News

WSDOT to spend $100M to fix 520 pontoons

SEATTLE — The Washington State Department of Transportation has decided how to fix four faulty pontoons for the new 520 floating bridge.

One of the pontoons, a 360-foot-long, 11,000-ton section, is going to have be towed to Portland for repair.

Another similar-sized pontoon will be taken to Harbor Island on Elliott Bay to be fixed.

Sending the floating sections to multiple dry dock locations will speed up the time it takes to fix the cracking cement on the pontoons.

Two additional sections will stay on Lake Washington, next to the existing bridge.

Steel coffer dams, which are basically portable dry docks, will be slipped underneath the pontoons and the water will be pumped out so the cracks can be filled and fixed.

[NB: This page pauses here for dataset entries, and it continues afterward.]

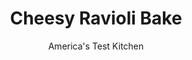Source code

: ---
layout: ../../layouts/MarkdownPostLayout.astro
title: Cheesy Ravioli Bake
author: America's Test Kitchen
pubDate: 2023-03-15
description: "Baked pasta dishes are warm and inviting dinners, but can they be quick too? Our recipe can be on your table in about 30 minutes."
image_url: https://res.cloudinary.com/hksqkdlah/image/upload/ar_1:1,c_fill,dpr_2.0,f_auto,fl_lossy.progressive.strip_profile,g_faces:auto,q_auto:low,w_344/4386_qdr07-sfs-4c-raviolibake-cc-318965
tags: ["Main Courses","Italian","Pasta","Cheese","30-Minute Suppers"]
calories: 2974
protein: 21
carbohydrates: 42
fats: 
fiber: 4
ingredients: ["3 tablespoons, unsalted butter","2 cloves, garlic, minced","1 (28-ounce) can, diced tomatoes","2 tablespoons, coarsely chopped fresh basil","1/3 cup, heavy cream",", Table salt","2 , (8-ounce) packages fresh cheese ravioli","1 , (6-ounce) bag baby spinach","1 cup, shredded mozzarella cheese"]
serves: 6
time: ""
instructions: ["Bring 4 quarts water to boil in large pot for cooking pasta. Meanwhile, adjust oven rack to center position and heat oven to 450 degrees. Grease shallow 2-quart baking dish with 1 tablespoon butter.","Melt remaining 2 tablespoons butter in large skillet over medium heat. Add garlic and cook until fragrant but not brown, about 30 seconds. Add tomatoes, increase heat to high, and cook until thickened and almost dry, about 10 minutes. Stir in basil and cream and simmer until sauce thickens, about 2 minutes. Season with salt.","Add 1 tablespoon salt and ravioli to boiling water and cook until al dente. Add spinach to pot with pasta and stir until wilted, about 30 seconds. Drain pasta and spinach, return to pot, and stir in tomato sauce. Transfer mixture to baking dish, sprinkle with cheese, and bake until top is golden, about 10 minutes. Cool 5 minutes before serving."]
nutrition: ["528 mg Potassium","387 mg Phosphorus","449 mg Calcium","2 mg Iron","62 mg Magnesium","701 mg Sodium","2 mg Zinc","27 g Fat","3 mg Niacin (B3)","7 g Monounsaturated","1 g Polyunsaturated","1 mg Thiamin (B1)","25 mg Vitamin C","103 mg Cholesterol","16 g Saturated","4 g Fiber","46 µg Folic acid","79 µg Folate (food)","5 g Sugars","147 µg Vitamin K","205 g Water","42 g Carbs","158 µg Folate equivalent (total)","21 g Protein","1 mg Vitamin E","381 µg Vitamin A","495 kcal Energy","2974 calories"]
notes: "Look for fresh ravioli near the cheese counter at the supermarket. Don’t overcook the ravioli. We found that cooking times varied between 4 to 7 minutes, depending on the brand."
---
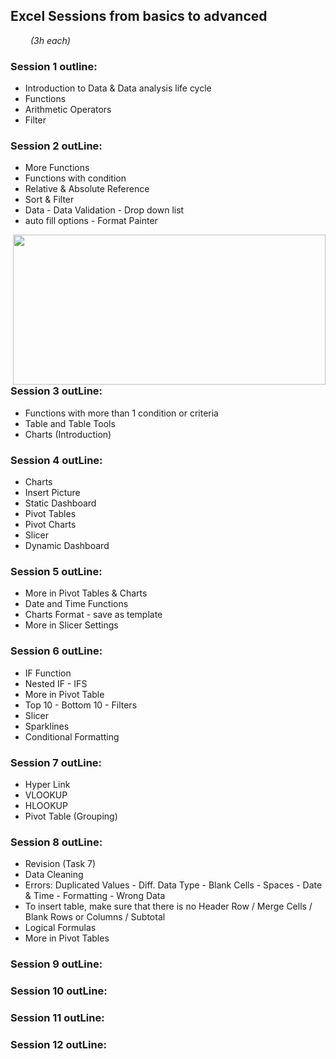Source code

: ## Excel Sessions from basics to advanced
&emsp;&emsp; *(3h each)*
### Session 1 outline:
- Introduction to Data & Data analysis life cycle
- Functions
- Arithmetic Operators
- Filter

### Session 2 outLine:
- More Functions
- Functions with condition
- Relative & Absolute Reference
- Sort & Filter
- Data - Data Validation - Drop down list
- auto fill options - Format Painter

<img align="right" width="500" height="240" src="https://raw.githubusercontent.com/Moataz-Elmesmary/Excel-for-Data-Analysis-Sessions/main/Session%204/Task%204%20by%20Moataz.PNG">
<h3>Session 3 outLine:</h3>

- Functions with more than 1 condition or criteria
- Table and Table Tools
- Charts (Introduction)
 
### Session 4 outLine:
- Charts
- Insert Picture
- Static Dashboard
- Pivot Tables
- Pivot Charts
- Slicer
- Dynamic Dashboard

### Session 5 outLine:
- More in Pivot Tables & Charts
- Date and Time Functions<br>
- Charts Format - save as template
- More in Slicer Settings

### Session 6 outLine:
- IF Function
- Nested IF - IFS
- More in Pivot Table
- Top 10 - Bottom 10 - Filters
- Slicer
- Sparklines
- Conditional Formatting
### Session 7 outLine:
- Hyper Link
- VLOOKUP
- HLOOKUP
- Pivot Table (Grouping)

### Session 8 outLine:
- Revision (Task 7)
- Data Cleaning
- Errors: Duplicated Values - Diff. Data Type - Blank Cells - Spaces - Date & Time - Formatting - Wrong Data
- To insert table, make sure that there is no Header Row / Merge Cells / Blank Rows or Columns / Subtotal
- Logical Formulas
- More in Pivot Tables
  
### Session 9 outLine:
### Session 10 outLine:
### Session 11 outLine:
### Session 12 outLine:




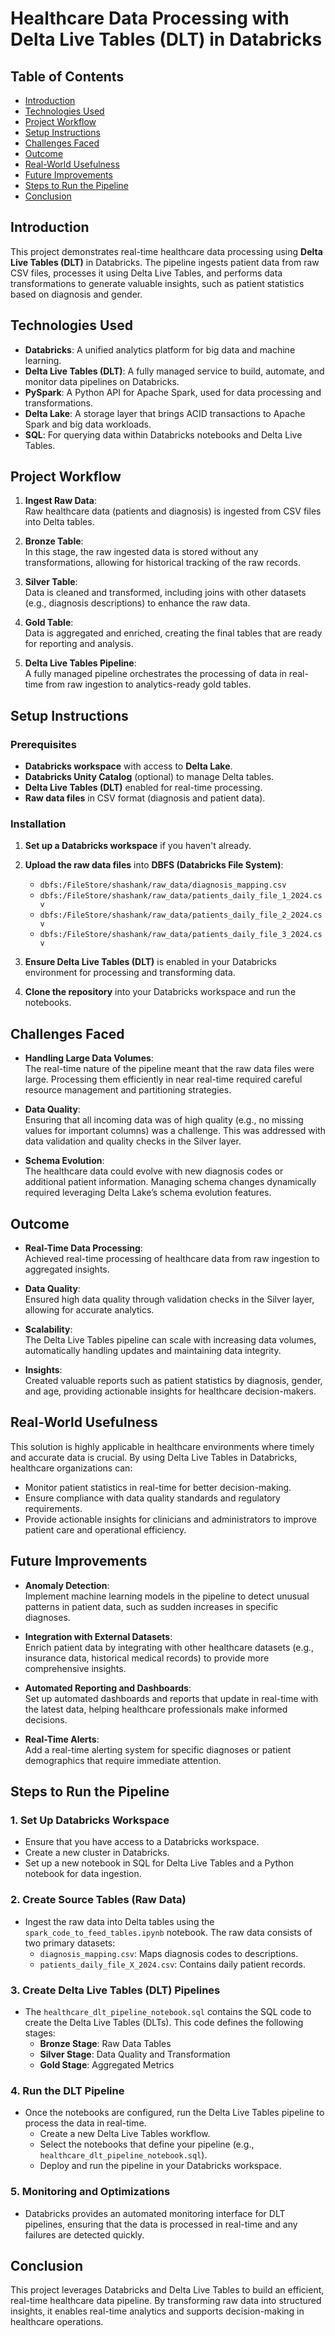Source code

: # Healthcare Data Processing with Delta Live Tables (DLT) in Databricks

## Table of Contents
- [Introduction](#introduction)
- [Technologies Used](#technologies-used)
- [Project Workflow](#project-workflow)
- [Setup Instructions](#setup-instructions)
- [Challenges Faced](#challenges-faced)
- [Outcome](#outcome)
- [Real-World Usefulness](#real-world-usefulness)
- [Future Improvements](#future-improvements)
- [Steps to Run the Pipeline](#steps-to-run-the-pipeline)
- [Conclusion](#conclusion)


## Introduction

This project demonstrates real-time healthcare data processing using **Delta Live Tables (DLT)** in Databricks. The pipeline ingests patient data from raw CSV files, processes it using Delta Live Tables, and performs data transformations to generate valuable insights, such as patient statistics based on diagnosis and gender.

## Technologies Used

- **Databricks**: A unified analytics platform for big data and machine learning.
- **Delta Live Tables (DLT)**: A fully managed service to build, automate, and monitor data pipelines on Databricks.
- **PySpark**: A Python API for Apache Spark, used for data processing and transformations.
- **Delta Lake**: A storage layer that brings ACID transactions to Apache Spark and big data workloads.
- **SQL**: For querying data within Databricks notebooks and Delta Live Tables.

## Project Workflow

1. **Ingest Raw Data**:  
   Raw healthcare data (patients and diagnosis) is ingested from CSV files into Delta tables.

2. **Bronze Table**:  
   In this stage, the raw ingested data is stored without any transformations, allowing for historical tracking of the raw records.

3. **Silver Table**:  
   Data is cleaned and transformed, including joins with other datasets (e.g., diagnosis descriptions) to enhance the raw data.

4. **Gold Table**:  
   Data is aggregated and enriched, creating the final tables that are ready for reporting and analysis.

5. **Delta Live Tables Pipeline**:  
   A fully managed pipeline orchestrates the processing of data in real-time from raw ingestion to analytics-ready gold tables.

## Setup Instructions

### Prerequisites

- **Databricks workspace** with access to **Delta Lake**.
- **Databricks Unity Catalog** (optional) to manage Delta tables.
- **Delta Live Tables (DLT)** enabled for real-time processing.
- **Raw data files** in CSV format (diagnosis and patient data).

### Installation

1. **Set up a Databricks workspace** if you haven't already.
2. **Upload the raw data files** into **DBFS (Databricks File System)**:
   - `dbfs:/FileStore/shashank/raw_data/diagnosis_mapping.csv`
   - `dbfs:/FileStore/shashank/raw_data/patients_daily_file_1_2024.csv`
   - `dbfs:/FileStore/shashank/raw_data/patients_daily_file_2_2024.csv`
   - `dbfs:/FileStore/shashank/raw_data/patients_daily_file_3_2024.csv`

3. **Ensure Delta Live Tables (DLT)** is enabled in your Databricks environment for processing and transforming data.

4. **Clone the repository** into your Databricks workspace and run the notebooks.

## Challenges Faced

- **Handling Large Data Volumes**:  
   The real-time nature of the pipeline meant that the raw data files were large. Processing them efficiently in near real-time required careful resource management and partitioning strategies.

- **Data Quality**:  
   Ensuring that all incoming data was of high quality (e.g., no missing values for important columns) was a challenge. This was addressed with data validation and quality checks in the Silver layer.

- **Schema Evolution**:  
   The healthcare data could evolve with new diagnosis codes or additional patient information. Managing schema changes dynamically required leveraging Delta Lake’s schema evolution features.

## Outcome

- **Real-Time Data Processing**:  
   Achieved real-time processing of healthcare data from raw ingestion to aggregated insights.

- **Data Quality**:  
   Ensured high data quality through validation checks in the Silver layer, allowing for accurate analytics.

- **Scalability**:  
   The Delta Live Tables pipeline can scale with increasing data volumes, automatically handling updates and maintaining data integrity.

- **Insights**:  
   Created valuable reports such as patient statistics by diagnosis, gender, and age, providing actionable insights for healthcare decision-makers.

## Real-World Usefulness

This solution is highly applicable in healthcare environments where timely and accurate data is crucial. By using Delta Live Tables in Databricks, healthcare organizations can:

- Monitor patient statistics in real-time for better decision-making.
- Ensure compliance with data quality standards and regulatory requirements.
- Provide actionable insights for clinicians and administrators to improve patient care and operational efficiency.

## Future Improvements

- **Anomaly Detection**:  
   Implement machine learning models in the pipeline to detect unusual patterns in patient data, such as sudden increases in specific diagnoses.

- **Integration with External Datasets**:  
   Enrich patient data by integrating with other healthcare datasets (e.g., insurance data, historical medical records) to provide more comprehensive insights.

- **Automated Reporting and Dashboards**:  
   Set up automated dashboards and reports that update in real-time with the latest data, helping healthcare professionals make informed decisions.

- **Real-Time Alerts**:  
   Add a real-time alerting system for specific diagnoses or patient demographics that require immediate attention.

## Steps to Run the Pipeline

### 1. Set Up Databricks Workspace
- Ensure that you have access to a Databricks workspace.
- Create a new cluster in Databricks.
- Set up a new notebook in SQL for Delta Live Tables and a Python notebook for data ingestion.

### 2. Create Source Tables (Raw Data)
- Ingest the raw data into Delta tables using the `spark_code_to_feed_tables.ipynb` notebook. The raw data consists of two primary datasets:
   - `diagnosis_mapping.csv`: Maps diagnosis codes to descriptions.
   - `patients_daily_file_X_2024.csv`: Contains daily patient records.

### 3. Create Delta Live Tables (DLT) Pipelines
- The `healthcare_dlt_pipeline_notebook.sql` contains the SQL code to create the Delta Live Tables (DLTs). This code defines the following stages:
   - **Bronze Stage**: Raw Data Tables
   - **Silver Stage**: Data Quality and Transformation
   - **Gold Stage**: Aggregated Metrics

### 4. Run the DLT Pipeline
- Once the notebooks are configured, run the Delta Live Tables pipeline to process the data in real-time.
   - Create a new Delta Live Tables workflow.
   - Select the notebooks that define your pipeline (e.g., `healthcare_dlt_pipeline_notebook.sql`).
   - Deploy and run the pipeline in your Databricks workspace.

### 5. Monitoring and Optimizations
- Databricks provides an automated monitoring interface for DLT pipelines, ensuring that the data is processed in real-time and any failures are detected quickly.

## Conclusion

This project leverages Databricks and Delta Live Tables to build an efficient, real-time healthcare data pipeline. By transforming raw data into structured insights, it enables real-time analytics and supports decision-making in healthcare operations.
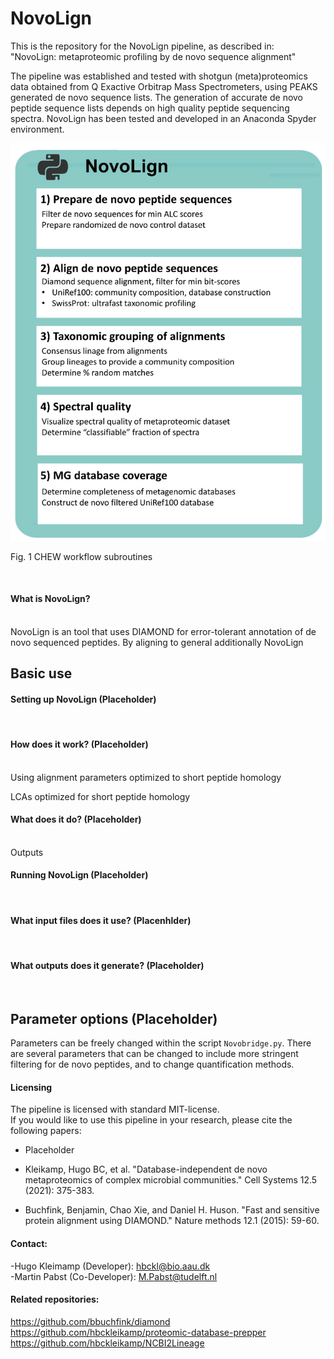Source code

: # NovoLign



This is the repository for the NovoLign pipeline, as described in:<br>
"NovoLign: metaproteomic profiling by de novo sequence alignment" 


The pipeline was established and tested with shotgun (meta)proteomics data obtained from Q Exactive Orbitrap Mass Spectrometers, using PEAKS generated de novo sequence lists. The generation of accurate de novo peptide sequence lists depends on high quality peptide sequencing spectra. NovoLign has been tested and developed in an Anaconda Spyder environment.



![alt text|100x100,50%](https://github.com/hbckleikamp/NovoLign/blob/main/images/workflow.svg)


Fig. 1 CHEW workflow subroutines

<br>

#### What is NovoLign? 
<br>
NovoLign is an tool that uses DIAMOND for error-tolerant annotation of de novo sequenced peptides.
By aligning to general 
additionally NovoLign


## Basic use

#### Setting up NovoLign (Placeholder)

<br>

#### How does it work? (Placeholder)


<br>
Using alignment parameters optimized to short peptide homology

LCAs optimized for short peptide homology

#### What does it do? (Placeholder)
<br>
Outputs




#### Running NovoLign (Placeholder)

<br>



#### What input files does it use? (Placenhlder)

<br>

#### What outputs does it generate? (Placeholder)

<br>

## Parameter options (Placeholder)
Parameters can be freely changed within the script `Novobridge.py`.
There are several parameters that can be changed to include more stringent filtering for de novo peptides, and to change quantification methods.







#### Licensing

The pipeline is licensed with standard MIT-license. <br>
If you would like to use this pipeline in your research, please cite the following papers: 
      
- Placeholder <br>         

- Kleikamp, Hugo BC, et al. "Database-independent de novo metaproteomics of complex microbial communities." Cell Systems 12.5 (2021): 375-383.

- Buchfink, Benjamin, Chao Xie, and Daniel H. Huson. "Fast and sensitive protein alignment using DIAMOND." Nature methods 12.1 (2015): 59-60.



#### Contact:
-Hugo Kleimamp (Developer): hbckl@bio.aau.dk<br> 
-Martin Pabst (Co-Developer): M.Pabst@tudelft.nl<br>


#### Related repositories:
https://github.com/bbuchfink/diamond<br>
https://github.com/hbckleikamp/proteomic-database-prepper<br>
https://github.com/hbckleikamp/NCBI2Lineage




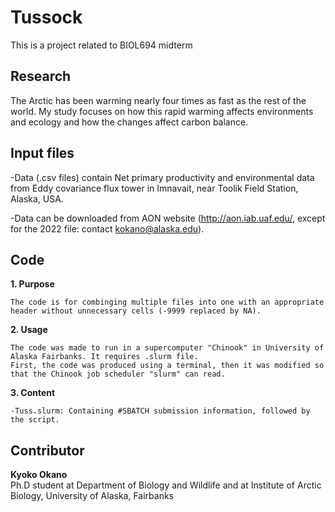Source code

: # Tussock
This is a project related to BIOL694 midterm

## Research

The Arctic has been warming nearly four times as fast as the rest of the world. My study focuses on how this rapid warming affects environments and ecology and how the changes affect carbon balance.

## Input files

-Data (.csv files) contain Net primary productivity and environmental data from Eddy covariance flux tower in Imnavait, near Toolik Field Station, Alaska, USA.

-Data can be downloaded from AON website (http://aon.iab.uaf.edu/, except for the 2022 file: contact kokano@alaska.edu). 
 
## Code

**1. Purpose**

    The code is for combinging multiple files into one with an appropriate header without unnecessary cells (-9999 replaced by NA).

**2. Usage**

    The code was made to run in a supercomputer "Chinook" in University of Alaska Fairbanks. It requires .slurm file.
    First, the code was produced using a terminal, then it was modified so that the Chinook job scheduler "slurm" can read.

**3. Content**

    -Tuss.slurm: Containing #SBATCH submission information, followed by the script.
    

## Contributor

**Kyoko Okano**  
Ph.D student at Department of Biology and Wildlife and at Institute of Arctic Biology, University of Alaska, Fairbanks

The repairs are going to cost an estimated $100 million, plus months of delays. That expenditure will eat up most of the money the Department of Transportation saved by going with a lower bid for the bridge's floating sections.

Engineers are going to have to inject an epoxy into the cracks and they will use some high tension cables to pull the concrete together.

After that, workers will wrap the damaged sections with a carbon fiber material.

It is expected to take months to fix the problems.

Late Friday, another pontoon will be towed through the Ballard Locks to Lake Washington.